Requirement: Each line of the listing must be transcribed exactly, except for the images, which should be excluded.

Data for processing:

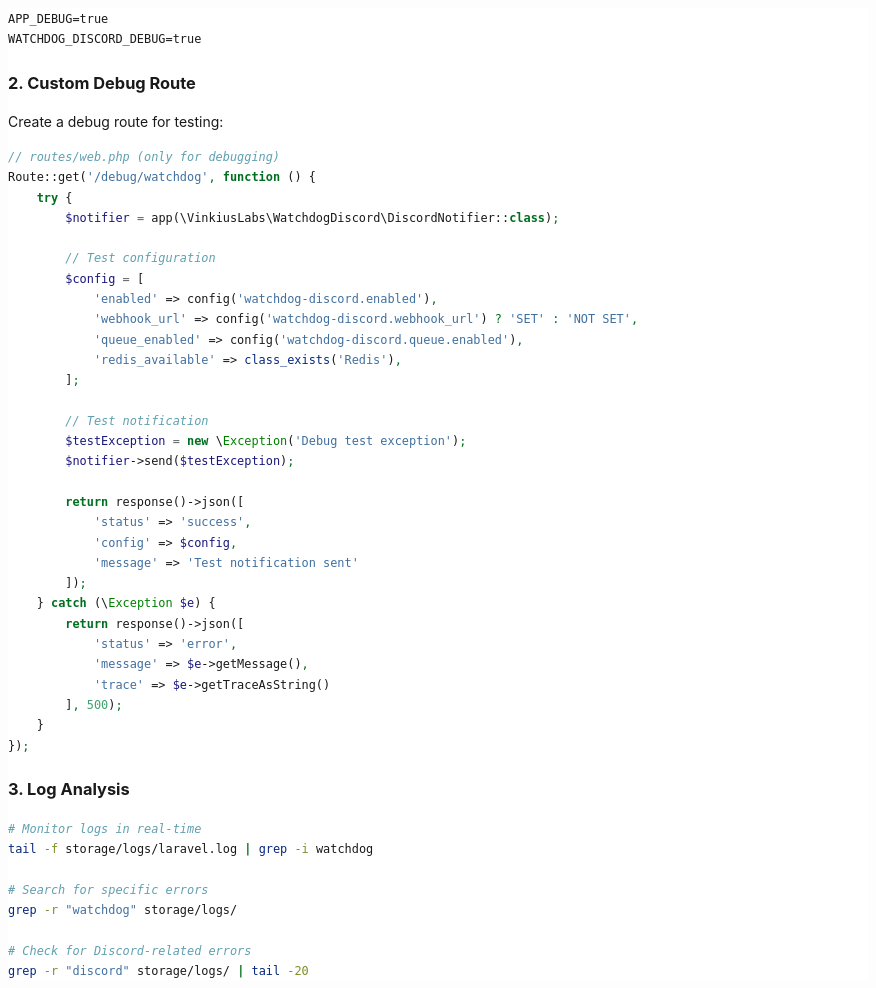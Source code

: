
 ```env
APP_DEBUG=true
WATCHDOG_DISCORD_DEBUG=true
```

### 2. Custom Debug Route

Create a debug route for testing:

```php
// routes/web.php (only for debugging)
Route::get('/debug/watchdog', function () {
    try {
        $notifier = app(\VinkiusLabs\WatchdogDiscord\DiscordNotifier::class);
        
        // Test configuration
        $config = [
            'enabled' => config('watchdog-discord.enabled'),
            'webhook_url' => config('watchdog-discord.webhook_url') ? 'SET' : 'NOT SET',
            'queue_enabled' => config('watchdog-discord.queue.enabled'),
            'redis_available' => class_exists('Redis'),
        ];
        
        // Test notification
        $testException = new \Exception('Debug test exception');
        $notifier->send($testException);
        
        return response()->json([
            'status' => 'success',
            'config' => $config,
            'message' => 'Test notification sent'
        ]);
    } catch (\Exception $e) {
        return response()->json([
            'status' => 'error',
            'message' => $e->getMessage(),
            'trace' => $e->getTraceAsString()
        ], 500);
    }
});
```

### 3. Log Analysis

```bash
# Monitor logs in real-time
tail -f storage/logs/laravel.log | grep -i watchdog

# Search for specific errors
grep -r "watchdog" storage/logs/

# Check for Discord-related errors
grep -r "discord" storage/logs/ | tail -20
```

Expected output:
Source code

:
 ```env
APP_DEBUG=true
WATCHDOG_DISCORD_DEBUG=true
```

### 2. Custom Debug Route

Create a debug route for testing:

```php
// routes/web.php (only for debugging)
Route::get('/debug/watchdog', function () {
    try {
        $notifier = app(\VinkiusLabs\WatchdogDiscord\DiscordNotifier::class);
        
        // Test configuration
        $config = [
            'enabled' => config('watchdog-discord.enabled'),
            'webhook_url' => config('watchdog-discord.webhook_url') ? 'SET' : 'NOT SET',
            'queue_enabled' => config('watchdog-discord.queue.enabled'),
            'redis_available' => class_exists('Redis'),
        ];
        
        // Test notification
        $testException = new \Exception('Debug test exception');
        $notifier->send($testException);
        
        return response()->json([
            'status' => 'success',
            'config' => $config,
            'message' => 'Test notification sent'
        ]);
    } catch (\Exception $e) {
        return response()->json([
            'status' => 'error',
            'message' => $e->getMessage(),
            'trace' => $e->getTraceAsString()
        ], 500);
    }
});
```

### 3. Log Analysis

```bash
# Monitor logs in real-time
tail -f storage/logs/laravel.log | grep -i watchdog

# Search for specific errors
grep -r "watchdog" storage/logs/

# Check for Discord-related errors
grep -r "discord" storage/logs/ | tail -20
```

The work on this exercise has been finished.